On November 17th, video emerged depicting someone sitting alone on London’s Waterloo Bridge, in the middle of the road. A line of vehicles—including two red double-decker buses—drove directly at the individual, who sat unmoving, staring straight ahead. The scene evoked the iconic image of the “Tank Man”—the lone, unidentified man who stood before a tank column in Tiananmen Square after the military had forcibly shut down protests.
But unlike Tank Man, the person on the bridge was not alone. Very soon, another joined and sat. Then a few more. Soon, dozens were flooding the road and blocking the bridge. This marked the start of Rebellion Day, an event launched by Extinction Rebellion, or “XR,” a new movement dedicated to halting climate collapse. The event turned out to be one of the largest acts of civil disobedience in the UK in decades. The group blocked off five central London bridges with 6,000 participants, of whom nearly 100 were arrested. The two double-decker buses stopped cold and did not move again for the rest of the protest. Walking on the bridge full of drums beating and people dancing under a bright sun—cold vehicles sitting vacant—felt like a surreal glimpse of what a positive post-carbon world could look like. On April 15th, XR launched their “International Rebellion,” a campaign to spread its movement across the world. Nearly a thousand activists were arrested during the eight-day action. As with the Rebellion Day, it offered a glimpse of a post-carbon world: in shutting down four main London sites, the protest measurably reduced air pollution.
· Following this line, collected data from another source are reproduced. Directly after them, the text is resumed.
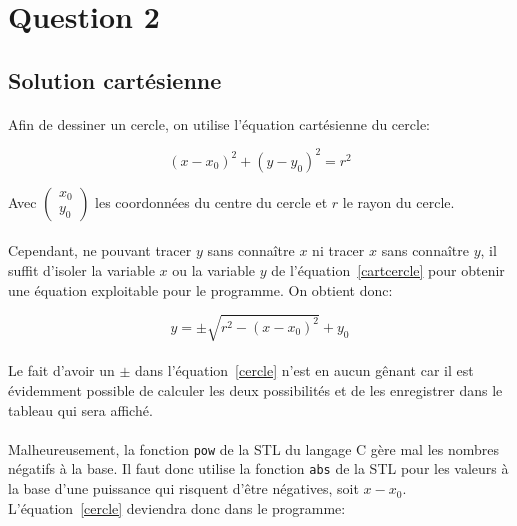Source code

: \documentclass{report}
\begin{document}
\section{Question 2}
\subsection{Solution cartésienne}

\paragraph{} Afin de dessiner un cercle, on utilise l'équation cartésienne du
cercle:

\begin{equation}
	{\left(x-x_0\right)}^2 + {\left(y-y_0\right)}^2 = r^2
	\label{cartcercle}
\end{equation}

Avec
$ \begin{pmatrix}
	x_0\\y_0
\end{pmatrix} $
les coordonnées du centre du cercle et $r$ le rayon du cercle.

\paragraph{} Cependant, ne pouvant tracer $y$ sans connaître $x$ ni tracer $x$
sans connaître $y$, il suffit d'isoler la variable $x$ ou la variable $y$ de
l'équation~\ref{cartcercle} pour obtenir une équation exploitable pour le
programme.  On obtient donc:

\begin{equation}
	y = \pm \sqrt{r^2 - {\left(x-x_0\right)}^2} + y_0
	\label{cercle}
\end{equation}

\paragraph{} Le fait d'avoir un $\pm$ dans l'équation~\ref{cercle} n'est en
aucun gênant car il est évidemment possible de calculer les deux possibilités
et de les enregistrer dans le tableau qui sera affiché.

\paragraph{} Malheureusement, la fonction \texttt{pow} de la STL du langage C
gère mal les nombres négatifs à la base. Il faut donc utilise la fonction
\texttt{abs} de la STL pour les valeurs à la base d'une puissance qui risquent
d'être négatives, soit $x-x_0$. L'équation~\ref{cercle} deviendra donc dans le
programme:
\end{document}
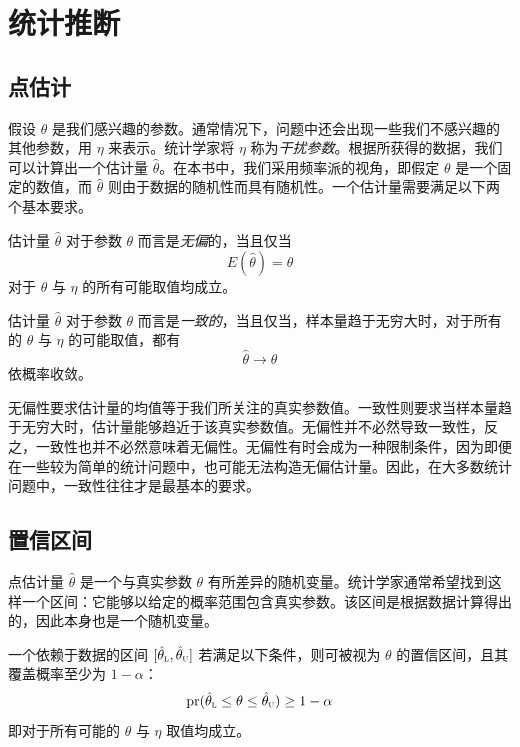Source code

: \section{统计推断}
\label{sec::statistical-inference}

\subsection{点估计}


假设 $\theta$ 是我们感兴趣的参数。通常情况下，问题中还会出现一些我们不感兴趣的其他参数，用 $\eta$ 来表示。统计学家将 $\eta$ 称为{\it 干扰参数}。根据所获得的数据，我们可以计算出一个估计量 $\hat\theta$。在本书中，我们采用频率派的视角，即假定 $\theta$ 是一个固定的数值，而 $\hat\theta$ 则由于数据的随机性而具有随机性。一个估计量需要满足以下两个基本要求。 

\begin{definition}
[无偏性]\label{def::unbiasedness}
估计量 $\hat\theta$ 对于参数 $\theta$ 而言是{\it 无偏}的，当且仅当
$$
E(\hat\theta) = \theta
$$
对于 $\theta$ 与 $\eta$ 的所有可能取值均成立。 
\end{definition}



\begin{definition}
[一致性]\label{def::consistency}
估计量 $\hat\theta$ 对于参数 $\theta$ 而言是{\it 一致的}，当且仅当，样本量趋于无穷大时，对于所有的 $\theta$ 与 $\eta$ 的可能取值，都有$$
 \hat\theta  \rightarrow \theta
$$依概率收敛。 
\end{definition}


无偏性要求估计量的均值等于我们所关注的真实参数值。一致性则要求当样本量趋于无穷大时，估计量能够趋近于该真实参数值。无偏性并不必然导致一致性，反之，一致性也并不必然意味着无偏性。无偏性有时会成为一种限制条件，因为即便在一些较为简单的统计问题中，也可能无法构造无偏估计量。因此，在大多数统计问题中，一致性往往才是最基本的要求。





\subsection{置信区间}



点估计量 $\hat\theta$ 是一个与真实参数 $\theta$ 有所差异的随机变量。统计学家通常希望找到这样一个区间：它能够以给定的概率范围包含真实参数。该区间是根据数据计算得出的，因此本身也是一个随机变量。 

\begin{definition}
[置信区间]\label{def::confidence-interval}
一个依赖于数据的区间 $[  \hat\theta_\textsc{l} , \hat\theta_\textsc{u} ] $ 若满足以下条件，则可被视为 $\theta$ 的置信区间，且其覆盖概率至少为 $1-\alpha$：
$$
\textup{pr}(    \hat\theta_\textsc{l}    \leq \theta \leq  \hat\theta_\textsc{u}  ) \geq 1-\alpha 
$$
即对于所有可能的 $\theta$ 与 $\eta$ 取值均成立。  
\end{definition}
This represents a vital turning point in the global climate movement. But it doesn’t go nearly far enough. The movement to pass Green New Deal-style legislation commensurate with the challenge of climate change will have to be much more disruptive than blocking bridges. While the demonstrations by XR and other climate activists in the US have seen much success in getting people talking about climate change and have helped to shift momentum in the right direction, even these protests do not reflect the imminent reality of civilizational collapse and mass devastation to life on earth.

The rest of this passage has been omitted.